W3C * TAG

TAG work in recent months, August 2008

The core technologies of the Web are HTML, HTTP, and URIs, and the work of the W3C Technical Architecture Group (TAG) continues to focus on the corresponding areas of formats, protocols, and naming.

Formats: HTML and ARIA, Namespace Documents

As design of Accessible Rich Internet Applications (WAI-ARIA) matured in the WAI Protocols and Formats Working Group (PFWG) and work started on integration with host languages, especially HTML, the TAG noted the use of an ad-hoc namespace mechanism: an aria- prefix on a collection of attributes. The TAG sent some questions and suggestsions on 14 May regarding the costs and benefits of this ad-hoc mechanism versus using XML Namespaces; after consideration of the deployment costs and benefits, the conclusion of the TAG on 2 June was to accept that the most pragmatic short-term approach is indeed to use names beginning with aria-. URI-based distributed extensibility remains a topic of concern which the TAG discusses under issue TagSoupIntegration-54.

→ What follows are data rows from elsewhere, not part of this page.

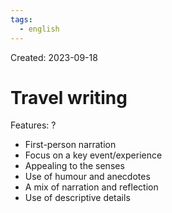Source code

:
 ```yaml
---
tags:
  - english
---
```

Created: 2023-09-18

# Travel writing
Features:
?
- First-person narration
- Focus on a key event/experience
- Appealing to the senses
- Use of humour and anecdotes
- A mix of narration and reflection
- Use of descriptive details
<!--SR:!2024-08-11,188,230-->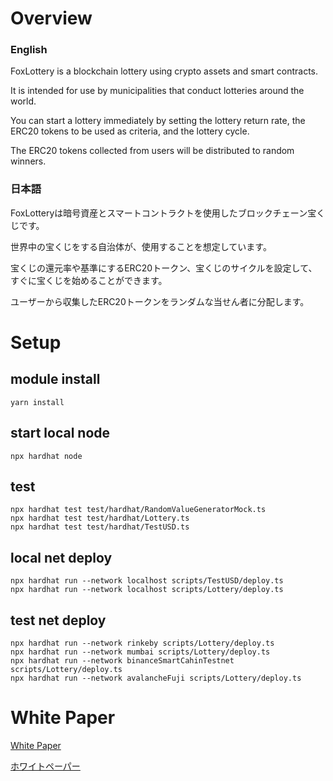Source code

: # Overview
### English
FoxLottery is a blockchain lottery using crypto assets and smart contracts.

It is intended for use by municipalities that conduct lotteries around the world.

You can start a lottery immediately by setting the lottery return rate, the ERC20 tokens to be used as criteria, and the lottery cycle.

The ERC20 tokens collected from users will be distributed to random winners.

### 日本語
FoxLotteryは暗号資産とスマートコントラクトを使用したブロックチェーン宝くじです。

世界中の宝くじをする自治体が、使用することを想定しています。

宝くじの還元率や基準にするERC20トークン、宝くじのサイクルを設定して、すぐに宝くじを始めることができます。

ユーザーから収集したERC20トークンをランダムな当せん者に分配します。

# Setup

## module install
```
yarn install
```

## start local node
```
npx hardhat node
```

## test
```
npx hardhat test test/hardhat/RandomValueGeneratorMock.ts
npx hardhat test test/hardhat/Lottery.ts
npx hardhat test test/hardhat/TestUSD.ts
```

## local net deploy
```
npx hardhat run --network localhost scripts/TestUSD/deploy.ts
npx hardhat run --network localhost scripts/Lottery/deploy.ts
```

## test net deploy
```
npx hardhat run --network rinkeby scripts/Lottery/deploy.ts
npx hardhat run --network mumbai scripts/Lottery/deploy.ts
npx hardhat run --network binanceSmartCahinTestnet scripts/Lottery/deploy.ts
npx hardhat run --network avalancheFuji scripts/Lottery/deploy.ts
```

# White Paper
[White Paper](https://cryptolottery.gitbook.io/cryptolottery-whitepaper/whitepaper/english)

[ホワイトペーパー](https://cryptolottery.gitbook.io/cryptolottery-whitepaper/whitepaper/japanese)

The TAG published a finding on Associating Resources with Namespaces, which addresses issue namespaceDocument-8. The finding suggests conventions, from ordinary HTML to dialects using RDDL and GRDDL to RDF, OWL, and XML Schema, for documenting namespaces and for linking associated resources. This 25 June 2008 revision of the finding incorporates editorial work following from our February discussion in Vancouver.

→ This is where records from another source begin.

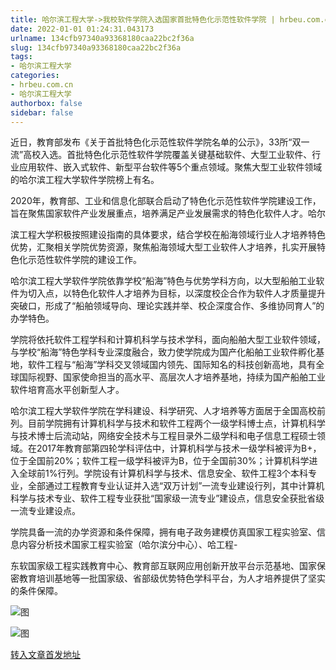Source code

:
 ```yaml
---
title: 哈尔滨工程大学->我校软件学院入选国家首批特色化示范性软件学院 | hrbeu.com.cn
date: 2022-01-01 01:24:31.043173
urlname: 134cfb97340a93368180caa22bc2f36a
slug: 134cfb97340a93368180caa22bc2f36a
tags: 
- 哈尔滨工程大学
categories:
- hrbeu.com.cn
- 哈尔滨工程大学
authorbox: false
sidebar: false
---
```

近日，教育部发布《关于首批特色化示范性软件学院名单的公示》，33所“双一流”高校入选。首批特色化示范性软件学院覆盖关键基础软件、大型工业软件、行业应用软件、嵌入式软件、新型平台软件等5个重点领域。聚焦大型工业软件领域的哈尔滨工程大学软件学院榜上有名。

2020年，教育部、工业和信息化部联合启动了特色化示范性软件学院建设工作，旨在聚焦国家软件产业发展重点，培养满足产业发展需求的特色化软件人才。哈尔
<!--more-->
滨工程大学积极按照建设指南的具体要求，结合学校在船海领域行业人才培养特色优势，汇聚相关学院优势资源，聚焦船海领域大型工业软件人才培养，扎实开展特色化示范性软件学院的建设工作。

哈尔滨工程大学软件学院依靠学校“船海”特色与优势学科方向，以大型船舶工业软件为切入点，以特色化软件人才培养为目标，以深度校企合作为软件人才质量提升突破口，形成了“船舶领域导向、理论实践并举、校企深度合作、多维协同育人”的办学特色。

学院将依托软件工程学科和计算机科学与技术学科，面向船舶大型工业软件领域，与学校“船海”特色学科专业深度融合，致力使学院成为国产化船舶工业软件孵化基地，软件工程与“船海”学科交叉领域国内领先、国际知名的科技创新高地，具有全球国际视野、国家使命担当的高水平、高层次人才培养基地，持续为国产船舶工业软件培育高水平创新型人才。

哈尔滨工程大学软件学院在学科建设、科学研究、人才培养等方面居于全国高校前列。目前学院拥有计算机科学与技术和软件工程两个一级学科博士点，计算机科学与技术博士后流动站，网络安全技术与工程目录外二级学科和电子信息工程硕士领域。在2017年教育部第四轮学科评估中，计算机科学与技术一级学科被评为B+，位于全国前20%；软件工程一级学科被评为B，位于全国前30%；计算机科学进入全球前1%行列。学院设有计算机科学与技术、信息安全、软件工程3个本科专业，全部通过工程教育专业认证并入选“双万计划”一流专业建设行列，其中计算机科学与技术专业、软件工程专业获批“国家级一流专业”建设点，信息安全获批省级一流专业建设点。

学院具备一流的办学资源和条件保障，拥有电子政务建模仿真国家工程实验室、信息内容分析技术国家工程实验室（哈尔滨分中心）、哈工程-

东软国家级工程实践教育中心、教育部互联网应用创新开放平台示范基地、国家保密教育培训基地等一批国家级、省部级优势特色学科平台，为人才培养提供了坚实的条件保障。

![图](http://gongxue.cn/__local/A/4A/F5/B9D3B87E1DD2EDBCEFC1A5C7558_4247A187_118DA.jpg)

![图](http://gongxue.cn/__local/0/79/5D/06CA41954CCC58EBD0668C3E158_1899B0D7_1339B.jpg)

[转入文章首发地址](http://gongxue.cn/info/1141/69092.htm)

While still in draft form, The Self-Describing Web was updated 12 May 2008; it discusses features of the Web that support reliable, ad hoc discovery of information, including formats such as Atom, RDFa, GRDDL, XML, and RDF.

Work continued on ISSUE-41, What are good practices for designing extensible XML languages and for handling versioning? The 20 May 2008 draft of Extending and Versioning Languages: Compatibility Strategies incorporates a number of reviews comments. Finding a concise way to distill the experience from a large history of examples continues to be a challenge.

Protocols: widget packaging, HTTP scalability, linking

The TAG has opened a new issue, uriBasedPackageAccess-61, in response to a request for support from the Web Applications Formats (WAF) community to consider URI based access and reference to items within a web accessible package. The TAG expects to help address the requirements of not only the WAF community in support of their current work on widgets but also related situations that involve reference within and into packaged structures on the web.

In a 19 June discussion of issue scalabilityOfURIAccess-58, the TAG encouraged use of XML catalogs as a caching mechanism to mitigate the load that automated access to DTDs and schemas put on the W3C web site.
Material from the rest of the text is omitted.